Vier Landesmeister-Titel für JVS

Physiotherapeut Matthias Berns, Lars Dörr, Lili Weiken, Dennis Likei, Achim Schneider, „Aki“ Giotitsas, Trainer Dieter Kuhl
Physiotherapeut Matthias Berns, Lars Dörr, Lili Weiken, Dennis Likei, Achim Schneider, „Aki“ Giotitsas, Trainer Dieter Kuhl
Foto: WP

Reken..  112 Teilnehmer aus 19 Vereinen trafen sich im westfälischen Velen-Reken, zur NRW-Landesmeisterschaft im Ju-Jutsu-Wettkampf. Das JVS-Team, unter der Leitung von Trainer Dieter Kuhl, war mit nur fünf Kämpfern angereist, holte aber vier erste Plätze und belegte damit Platz zwei in der Mannschaftswertung, obwohl die Konkurrenz auf den Rängen eins und drei mit dreimal mehr Sportlern an den Start gegangen war. Eine hervorragende Bilanz der „kleinen Truppe“ aus dem Siegerland, die damit eindrucksvoll ihre landesweite Vormachtstellung in den jeweiligen Gewichtsklassendemonstrierte.

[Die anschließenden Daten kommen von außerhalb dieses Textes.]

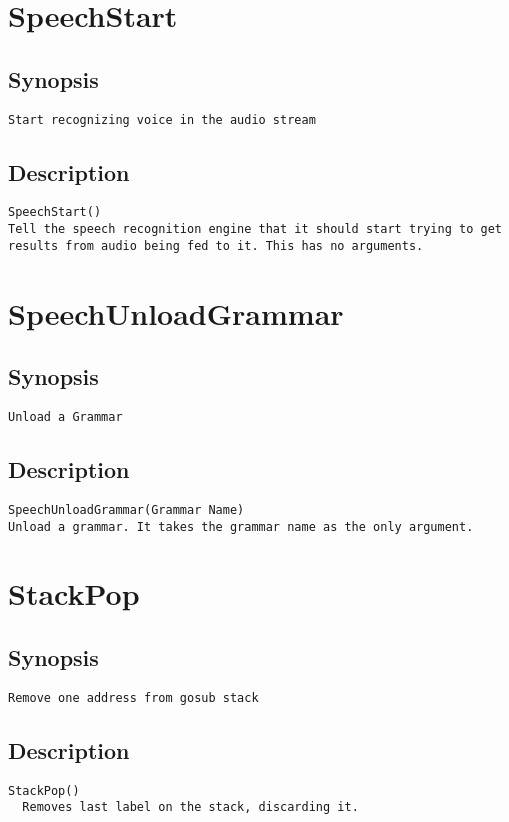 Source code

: \section{SpeechStart}
\subsection{Synopsis}
\begin{verbatim}
Start recognizing voice in the audio stream
\end{verbatim}
\subsection{Description}
\begin{verbatim}
SpeechStart()
Tell the speech recognition engine that it should start trying to get results from audio being fed to it. This has no arguments.

\end{verbatim}


\section{SpeechUnloadGrammar}
\subsection{Synopsis}
\begin{verbatim}
Unload a Grammar
\end{verbatim}
\subsection{Description}
\begin{verbatim}
SpeechUnloadGrammar(Grammar Name)
Unload a grammar. It takes the grammar name as the only argument.

\end{verbatim}


\section{StackPop}
\subsection{Synopsis}
\begin{verbatim}
Remove one address from gosub stack
\end{verbatim}
\subsection{Description}
\begin{verbatim}
StackPop()
  Removes last label on the stack, discarding it.

\end{verbatim}


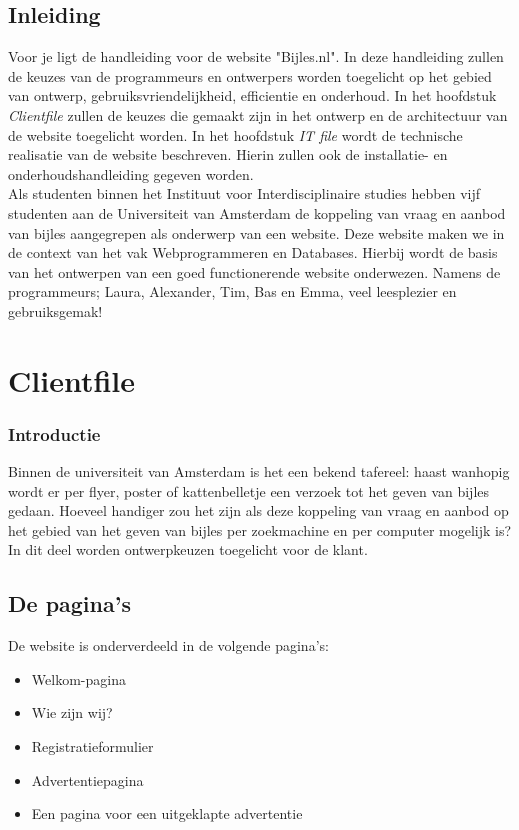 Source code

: \documentclass{report}
\begin{document}
    \tableofcontents

    \section*{Inleiding}
        Voor je ligt de handleiding voor de website "Bijles.nl". In deze handleiding zullen de keuzes van de programmeurs en ontwerpers worden toegelicht op het gebied van ontwerp, gebruiksvriendelijkheid, efficientie en onderhoud. In het hoofdstuk \emph{Clientfile} zullen de keuzes die gemaakt zijn in het ontwerp en de architectuur van de website toegelicht worden. In het hoofdstuk \emph{IT file} wordt de technische realisatie van de website beschreven. Hierin zullen ook de installatie- en onderhoudshandleiding gegeven worden.\\
        
        Als studenten binnen het Instituut voor Interdisciplinaire studies hebben vijf studenten aan de Universiteit van Amsterdam de koppeling van vraag en aanbod van bijles aangegrepen als onderwerp van een website. Deze website maken we in de context van het vak Webprogrammeren en Databases. Hierbij wordt de basis van het ontwerpen van een goed functionerende website onderwezen. Namens de programmeurs; Laura, Alexander, Tim, Bas en Emma, veel leesplezier en gebruiksgemak!

    \chapter{Clientfile}
        \subsection*{Introductie}
            Binnen de universiteit van Amsterdam is het een bekend tafereel: haast wanhopig wordt er per flyer, poster of kattenbelletje een verzoek tot het geven van bijles gedaan. Hoeveel handiger zou het zijn als deze koppeling van vraag en aanbod op het gebied van het geven van bijles per zoekmachine en per computer mogelijk is? \\
        
            In dit deel worden ontwerpkeuzen toegelicht voor de klant.\\

        \section{De pagina's}
            De website is onderverdeeld in de volgende pagina's:
            \begin{itemize}
                \item Welkom-pagina
                \item Wie zijn wij?
                \item Registratieformulier
                \item Advertentiepagina
                \item Een pagina voor een uitgeklapte advertentie
            \end{itemize}
            
\end{document}
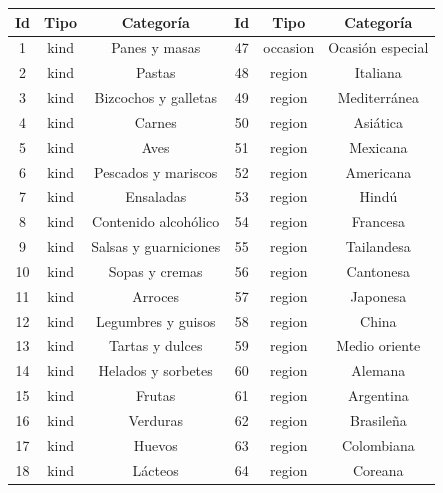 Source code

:       \begin{table}[h]
        \begin{center}
          \begin{tabular}{ | c | c | c | c | c | c |}
            \toprule
            Id & Tipo & Categoría & Id & Tipo & Categoría\\
            \midrule
            1 & kind  & Panes y masas & 47 & occasion  & Ocasión especial \\
            \midrule
            2 & kind  & Pastas & 48 & region  & Italiana \\
            \midrule
            3 & kind  & Bizcochos y galletas & 49 & region  & Mediterránea \\
            \midrule
            4 & kind  & Carnes & 50 & region  & Asiática \\
            \midrule
            5 & kind  & Aves & 51 & region  & Mexicana \\
            \midrule
            6 & kind  & Pescados y mariscos & 52 & region  & Americana \\
            \midrule
            7 & kind  & Ensaladas & 53 & region  & Hindú \\
            \midrule
            8 & kind  & Contenido alcohólico & 54 & region  & Francesa \\
            \midrule
            9 & kind  & Salsas y guarniciones & 55 & region  & Tailandesa \\
            \midrule
            10 & kind  & Sopas y cremas & 56 & region  & Cantonesa \\
            \midrule
            11 & kind  & Arroces & 57 & region  & Japonesa \\
            \midrule
            12 & kind  & Legumbres y guisos & 58 & region  & China \\
            \midrule
            13 & kind  & Tartas y dulces & 59 & region  & Medio oriente \\
            \midrule
            14 & kind  & Helados y sorbetes & 60 & region  & Alemana \\
            \midrule
            15 & kind  & Frutas & 61 & region  & Argentina \\
            \midrule
            16 & kind  & Verduras & 62 & region  & Brasileña \\
            \midrule
            17 & kind  & Huevos & 63 & region  & Colombiana \\
            \midrule
            18 & kind  & Lácteos & 64 & region  & Coreana \\

\end{tabular}
\end{center}
\end{table}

Den Auftakt gab Alexandros „Aki“ Giotitsas in der Klasse bis 85 kg. Der war von Anfang an auf Sieg eingestellt. Seinen schnellen Treffern und seiner außerordentlichen körperlichen Präsenz konnte an diesem Tag niemand etwas entgegensetzen. Giotsitas gewann alle Kämpfe vorzeitig mit technischer Überlegenheit.

In der gleichen Klasse trat Lars Dörr an. Für den Wettkampfneuling war es seine erste Landesmeisterschaft und trotz der starken Gegner schlug er sich wacker. Aber für einen Platz auf dem Treppchen reichte es noch nicht, doch Rang vier ist eine prima Platzierung.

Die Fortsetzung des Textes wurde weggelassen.